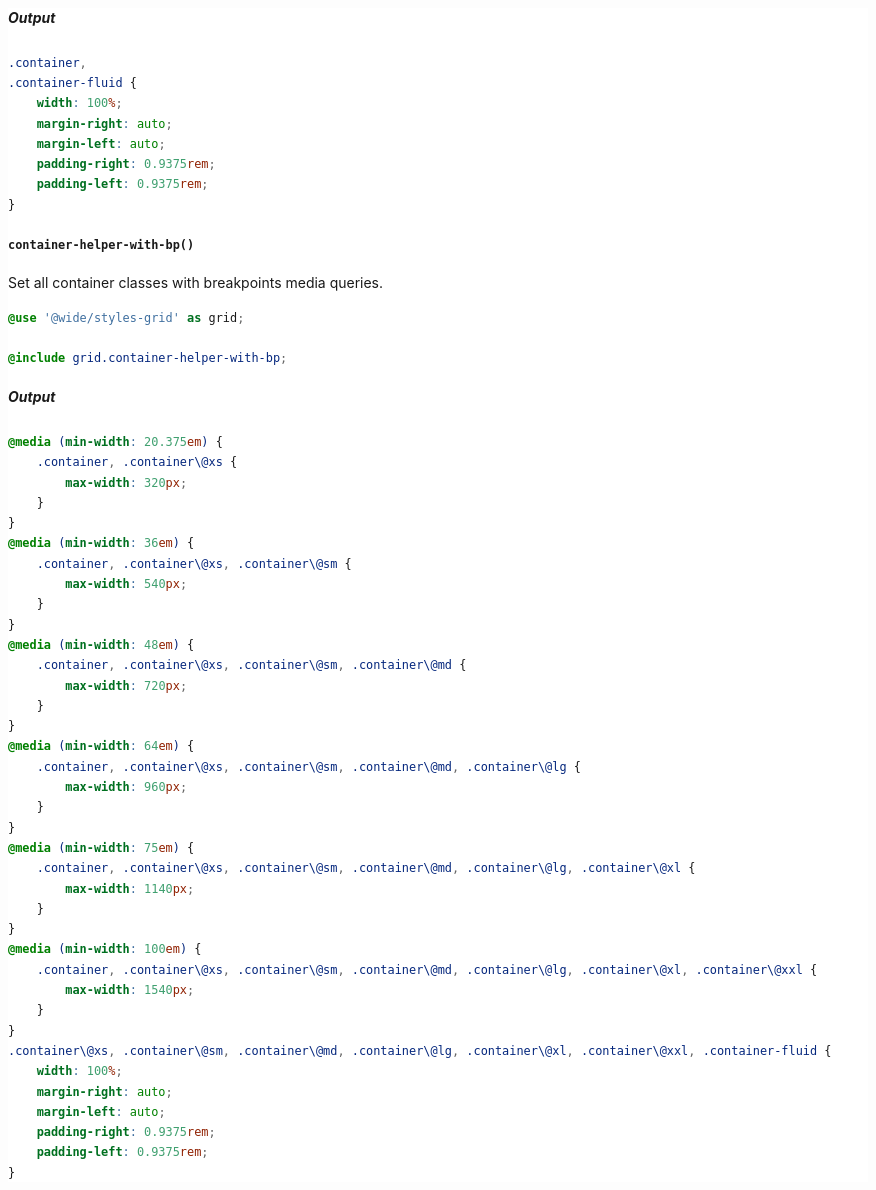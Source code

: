 ##### Output
```css
.container,
.container-fluid {
    width: 100%;
    margin-right: auto;
    margin-left: auto;
    padding-right: 0.9375rem;
    padding-left: 0.9375rem;
}
```

#### <a name="container-helper-with-bp"></a>`container-helper-with-bp()`

Set all container classes with breakpoints media queries.

```scss
@use '@wide/styles-grid' as grid;

@include grid.container-helper-with-bp;
```

##### Output
```css
@media (min-width: 20.375em) {
    .container, .container\@xs {
        max-width: 320px;
    }
}
@media (min-width: 36em) {
    .container, .container\@xs, .container\@sm {
        max-width: 540px;
    }
}
@media (min-width: 48em) {
    .container, .container\@xs, .container\@sm, .container\@md {
        max-width: 720px;
    }
}
@media (min-width: 64em) {
    .container, .container\@xs, .container\@sm, .container\@md, .container\@lg {
        max-width: 960px;
    }
}
@media (min-width: 75em) {
    .container, .container\@xs, .container\@sm, .container\@md, .container\@lg, .container\@xl {
        max-width: 1140px;
    }
}
@media (min-width: 100em) {
    .container, .container\@xs, .container\@sm, .container\@md, .container\@lg, .container\@xl, .container\@xxl {
        max-width: 1540px;
    }
}
.container\@xs, .container\@sm, .container\@md, .container\@lg, .container\@xl, .container\@xxl, .container-fluid {
    width: 100%;
    margin-right: auto;
    margin-left: auto;
    padding-right: 0.9375rem;
    padding-left: 0.9375rem;
}
```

■ ■ ■ ■ ■

» Your task:
In the records above, find each line that holds the word "with"; copy all such lines.

» Expected output:
#### <a name="container-helper-with-bp"></a>`container-helper-with-bp()`
Set all container classes with breakpoints media queries.
@include grid.container-helper-with-bp;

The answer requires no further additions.